Mix pepper, onion and tomatoes in bowl. Chop spinach into dices and add.

Whisk 6 eggs in a separate bowl then add to veggie mix.

Add grated cheese into the mix with salt and other preferred spices or hot sauce.

Pour mix into a greased muffin pan.

Bake at 390 degrees for 16-20 minutes! Makes 6 servings.

Macros per serving: 13F, 15C, 19P

This recipe is for those of you who have a higher allowed fat count for the day since it uses full eggs and also has cheese added. This recipe is so easy to customize to your own macros. Simply sub eggs for egg whites, reduce or eliminate cheese or sub in a low fat cheese alternative!
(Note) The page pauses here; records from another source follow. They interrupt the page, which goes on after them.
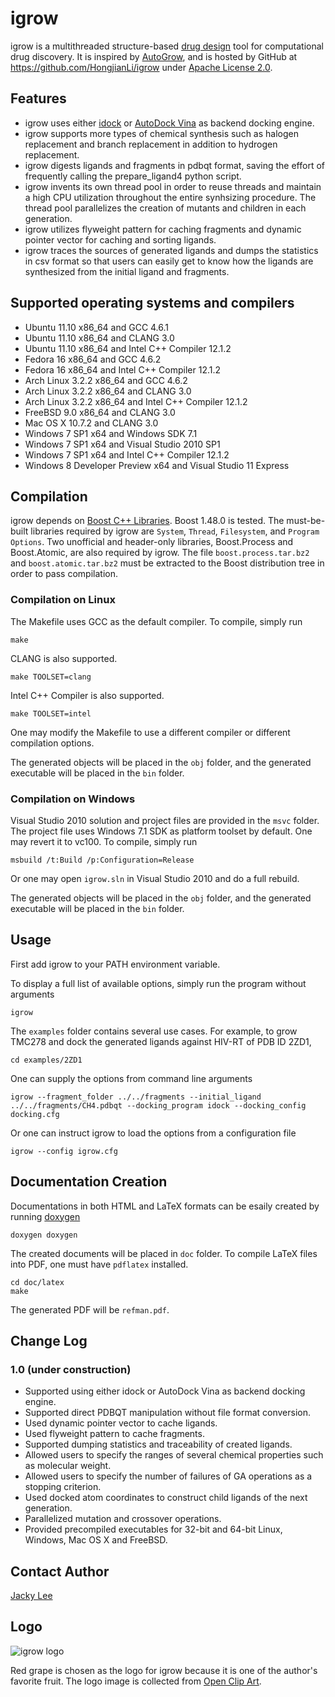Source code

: igrow
=====

igrow is a multithreaded structure-based [drug design] tool for computational drug discovery. It is inspired by [AutoGrow], and is hosted by GitHub at https://github.com/HongjianLi/igrow under [Apache License 2.0].


Features
--------

* igrow uses either [idock] or [AutoDock Vina] as backend docking engine.
* igrow supports more types of chemical synthesis such as halogen replacement and branch replacement in addition to hydrogen replacement.
* igrow digests ligands and fragments in pdbqt format, saving the effort of frequently calling the prepare_ligand4 python script.
* igrow invents its own thread pool in order to reuse threads and maintain a high CPU utilization throughout the entire synhsizing procedure. The thread pool parallelizes the creation of mutants and children in each generation.
* igrow utilizes flyweight pattern for caching fragments and dynamic pointer vector for caching and sorting ligands.
* igrow traces the sources of generated ligands and dumps the statistics in csv format so that users can easily get to know how the ligands are synthesized from the initial ligand and fragments.


Supported operating systems and compilers
-----------------------------------------

* Ubuntu 11.10 x86_64 and GCC 4.6.1
* Ubuntu 11.10 x86_64 and CLANG 3.0
* Ubuntu 11.10 x86_64 and Intel C++ Compiler 12.1.2
* Fedora 16 x86_64 and GCC 4.6.2
* Fedora 16 x86_64 and Intel C++ Compiler 12.1.2
* Arch Linux 3.2.2 x86_64 and GCC 4.6.2
* Arch Linux 3.2.2 x86_64 and CLANG 3.0
* Arch Linux 3.2.2 x86_64 and Intel C++ Compiler 12.1.2
* FreeBSD 9.0 x86_64 and CLANG 3.0
* Mac OS X 10.7.2 and CLANG 3.0
* Windows 7 SP1 x64 and Windows SDK 7.1
* Windows 7 SP1 x64 and Visual Studio 2010 SP1
* Windows 7 SP1 x64 and Intel C++ Compiler 12.1.2
* Windows 8 Developer Preview x64 and Visual Studio 11 Express


Compilation
-----------

igrow depends on [Boost C++ Libraries]. Boost 1.48.0 is tested. The must-be-built libraries required by igrow are `System`, `Thread`, `Filesystem`, and `Program Options`. Two unofficial and header-only libraries, Boost.Process and Boost.Atomic, are also required by igrow. The file `boost.process.tar.bz2` and `boost.atomic.tar.bz2` must be extracted to the Boost distribution tree in order to pass compilation.

### Compilation on Linux

The Makefile uses GCC as the default compiler. To compile, simply run

    make

CLANG is also supported.

    make TOOLSET=clang

Intel C++ Compiler is also supported.

    make TOOLSET=intel

One may modify the Makefile to use a different compiler or different compilation options.

The generated objects will be placed in the `obj` folder, and the generated executable will be placed in the `bin` folder.

### Compilation on Windows

Visual Studio 2010 solution and project files are provided in the `msvc` folder. The project file uses Windows 7.1 SDK as platform toolset by default. One may revert it to vc100. To compile, simply run

    msbuild /t:Build /p:Configuration=Release

Or one may open `igrow.sln` in Visual Studio 2010 and do a full rebuild.

The generated objects will be placed in the `obj` folder, and the generated executable will be placed in the `bin` folder.


Usage
-----

First add igrow to your PATH environment variable.

To display a full list of available options, simply run the program without arguments

    igrow

The `examples` folder contains several use cases. For example, to grow TMC278 and dock the generated ligands against HIV-RT of PDB ID 2ZD1,

    cd examples/2ZD1

One can supply the options from command line arguments

    igrow --fragment_folder ../../fragments --initial_ligand ../../fragments/CH4.pdbqt --docking_program idock --docking_config docking.cfg

Or one can instruct igrow to load the options from a configuration file

    igrow --config igrow.cfg


Documentation Creation
----------------------

Documentations in both HTML and LaTeX formats can be esaily created by running [doxygen]

    doxygen doxygen

The created documents will be placed in `doc` folder. To compile LaTeX files into PDF, one must have `pdflatex` installed.

    cd doc/latex
    make

The generated PDF will be `refman.pdf`.


Change Log
----------

### 1.0 (under construction)

* Supported using either idock or AutoDock Vina as backend docking engine.
* Supported direct PDBQT manipulation without file format conversion.
* Used dynamic pointer vector to cache ligands.
* Used flyweight pattern to cache fragments.
* Supported dumping statistics and traceability of created ligands.
* Allowed users to specify the ranges of several chemical properties such as molecular weight.
* Allowed users to specify the number of failures of GA operations as a stopping criterion.
* Used docked atom coordinates to construct child ligands of the next generation.
* Parallelized mutation and crossover operations.
* Provided precompiled executables for 32-bit and 64-bit Linux, Windows, Mac OS X and FreeBSD.


Contact Author
--------------

[Jacky Lee]


Logo
----

![igrow logo](https://github.com/HongjianLi/igrow/raw/master/logo.png)

Red grape is chosen as the logo for igrow because it is one of the author's favorite fruit. The logo image is collected from [Open Clip Art].


[drug design]: http://en.wikipedia.org/wiki/Drug_design
[AutoGrow]: http://autogrow.ucsd.edu
[AutoDock Vina]: http://vina.scripps.edu
[idock]: https://github.com/HongjianLi/idock
[Apache License 2.0]: http://www.apache.org/licenses/LICENSE-2.0.html
[C++11]: http://en.wikipedia.org/wiki/C++11
[Boost C++ Libraries]: http://www.boost.org
[doxygen]: http://www.doxygen.org
[Jacky Lee]: http://www.cse.cuhk.edu.hk/~hjli
[Open Clip Art]: http://www.openclipart.org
Low Fat Crumpet Egg Scramble


  • 2 English crumpets
  • 1 large egg
  • 100g egg whites
  • 60g chopped mushroom
  • 60g chopped onion
  • 50g chopped bell pepper
  • 1 piece Babybel light cheese
  • 2 piece diced LilyDale turkey bacon


Lightly Spray a pan with oil and add all vegetables and turkey bacon to cook. Occasionally add a splash of water to steam or add a splash of chicken broth for extra flavour

Once cooked, add egg and egg whites and mix into a scramble.

Toast English Crumpets and serve together with Babybel cheese!

Total Macros: 9F 54C 40P

As you can see here, you’re getting a LOT more food and less fat per serving than the previous recipe! It all depends on your daily goals and what you can “afford”. Since my fat intake is low, I go for the second option more often. I just recently rediscovered Crumpets and love how they’re zero fat. It allowed me to add in a full egg!